1474 Beira

Discovery
- Discovered by: C. Jackson
- Discovery site: Johannesburg Obs.
- Discovery date: 20 August 1935

Designations
- Named after: Beira (city in Mozambique)
- Alternative designations: 1935 QY · 1950 DQ
- Minor planet category: Mars-crosser

Orbital characteristics
- Epoch 4 September 2017 (JD 2458000.5)
- Uncertainty parameter 0
- Observation arc: 81.06 yr (29,606 d)
- Aphelion: 4.0740 AU
- Perihelion: 1.3920 AU
- Semi-major axis: 2.7330 AU
- Eccentricity: 0.4907
- Orbital period (sidereal): 4.52 yr (1,650 days)
- Mean anomaly: 19.609°
- Mean motion: 0° 13^{m} 5.16^{s} / day
- Inclination: 26.683°
- Longitude of ascending node: 323.50°
- Argument of perihelion: 84.070°

Physical characteristics
- Dimensions: 8.73 km (calculated) 14.9±1.5 km 15±2 km 15.46±1.55 km
- Synodic rotation period: 4.184±0.001 h 4.184±0.002 h
- Geometric albedo: 0.06±0.01 0.064±0.013 0.07±0.01 0.20 (assumed)
- Spectral type: Tholen = FX SMASS = B B–V = 0.620 U–B = 0.245
- Absolute magnitude (H): 12.66

= 1474 Beira =

Asteroid

1474 Beira, provisional designation , is a bright carbonaceous asteroid and large Mars-crosser on an eccentric orbit from the asteroid belt, approximately 15 kilometers in diameter. It was discovered on 20 August 1935, by South African astronomer Cyril Jackson at the Union Observatory in Johannesburg. The asteroid was named after the port city of Beira in Mozambique.

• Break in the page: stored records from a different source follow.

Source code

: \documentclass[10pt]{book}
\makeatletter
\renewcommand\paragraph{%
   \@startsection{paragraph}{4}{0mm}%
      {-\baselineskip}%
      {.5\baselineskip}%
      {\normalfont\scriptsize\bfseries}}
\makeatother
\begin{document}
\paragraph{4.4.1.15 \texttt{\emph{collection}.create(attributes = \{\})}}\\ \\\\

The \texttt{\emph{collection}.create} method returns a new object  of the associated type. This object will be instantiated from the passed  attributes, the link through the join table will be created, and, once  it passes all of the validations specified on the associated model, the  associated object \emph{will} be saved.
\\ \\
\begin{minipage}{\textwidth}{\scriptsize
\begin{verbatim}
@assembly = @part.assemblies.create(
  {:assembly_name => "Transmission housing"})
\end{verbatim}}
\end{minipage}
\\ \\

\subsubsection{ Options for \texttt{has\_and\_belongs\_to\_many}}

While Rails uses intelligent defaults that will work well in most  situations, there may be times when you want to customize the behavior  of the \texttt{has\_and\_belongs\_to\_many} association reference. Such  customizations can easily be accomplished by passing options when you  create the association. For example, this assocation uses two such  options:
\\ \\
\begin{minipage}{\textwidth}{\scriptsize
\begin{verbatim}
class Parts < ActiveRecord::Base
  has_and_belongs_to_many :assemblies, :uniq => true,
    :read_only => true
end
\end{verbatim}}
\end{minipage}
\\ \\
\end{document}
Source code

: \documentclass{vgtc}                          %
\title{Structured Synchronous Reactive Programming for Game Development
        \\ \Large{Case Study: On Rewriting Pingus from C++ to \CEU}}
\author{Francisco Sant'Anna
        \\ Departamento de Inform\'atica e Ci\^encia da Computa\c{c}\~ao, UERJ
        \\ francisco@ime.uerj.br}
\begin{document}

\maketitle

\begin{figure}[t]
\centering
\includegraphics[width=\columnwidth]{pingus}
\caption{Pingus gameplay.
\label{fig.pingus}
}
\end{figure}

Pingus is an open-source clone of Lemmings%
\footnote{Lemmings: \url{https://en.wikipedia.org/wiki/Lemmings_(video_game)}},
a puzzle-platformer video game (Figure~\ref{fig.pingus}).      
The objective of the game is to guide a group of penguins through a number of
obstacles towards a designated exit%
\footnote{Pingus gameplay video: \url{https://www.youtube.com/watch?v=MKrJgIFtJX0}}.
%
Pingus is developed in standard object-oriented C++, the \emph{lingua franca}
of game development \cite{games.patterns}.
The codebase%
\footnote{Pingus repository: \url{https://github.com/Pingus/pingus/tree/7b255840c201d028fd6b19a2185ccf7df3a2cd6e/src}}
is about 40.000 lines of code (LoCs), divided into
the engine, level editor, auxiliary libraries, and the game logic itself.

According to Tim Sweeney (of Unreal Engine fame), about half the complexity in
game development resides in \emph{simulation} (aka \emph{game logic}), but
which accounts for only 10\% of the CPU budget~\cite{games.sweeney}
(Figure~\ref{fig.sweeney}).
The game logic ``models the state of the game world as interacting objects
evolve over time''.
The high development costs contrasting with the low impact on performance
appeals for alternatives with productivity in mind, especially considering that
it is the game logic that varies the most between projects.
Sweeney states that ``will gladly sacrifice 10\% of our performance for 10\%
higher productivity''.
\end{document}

== Orbit and classification ==

Beira is a Mars-crossing asteroid, a dynamically unstable group between the main belt and the near-Earth populations, crossing the orbit of Mars at 1.666 AU. It orbits the Sun at a distance of 1.4–4.1 AU once every 4 years and 6 months (1,650 days). Its orbit has a high eccentricity of 0.49 and an inclination of 27° with respect to the ecliptic. The body's observation arc begins with its official discovery observation at Johannesburg in 1935.

== Physical characteristics ==

In the SMASS classification, Beira is a bright carbonaceous B-type asteroid, while in the Tholen classification its spectral type is ambiguous, closest to an F-type and somewhat similar to that of an X-type asteroid.

=== Rotation period ===

Three rotational lightcurves of Beira were obtained from photometric observations. Lightcurve analysis gave a well-defined rotation period of 4.184 hours with a brightness amplitude between 0.15 and 0.24 magnitude (U=3/3/3).

=== Diameter and albedo ===

According to the survey carried out by the NEOWISE mission of NASA's Wide-field Infrared Survey Explorer, Beira measures between 14.9 and 15.46 kilometers in diameter and its surface has a low albedo between 0.06 and 0.07. Conversely, the Collaborative Asteroid Lightcurve Link assumes a standard albedo for stony asteroids of 0.20 and consequently calculates a smaller diameter of 8.73 kilometers using an absolute magnitude of 12.66.

With a diameter close to 15 kilometers, Beira is larger than most sizeable Mars-crossing asteroids such as 1065 Amundsenia (9.75 km), 1139 Atami (9.35 km), 1011 Laodamia (7.39 km), 1727 Mette (est 9 km), 1131 Porzia (7.13 km), 1235 Schorria (est. 9 km), 985 Rosina (8.18 km) 1310 Villigera (15.24 km), and 1468 Zomba (7 km); but still smaller than the largest members of this dynamical group, namely, 132 Aethra, 323 Brucia, 1508 Kemi, 2204 Lyyli and 512 Taurinensis, which are larger than 20 kilometers in diameter (in one or other given source).

== Naming ==

This minor planet was named after the port city of Beira in Mozambique. The official was published by the Minor Planet Center in April 1953 (M.P.C. 909).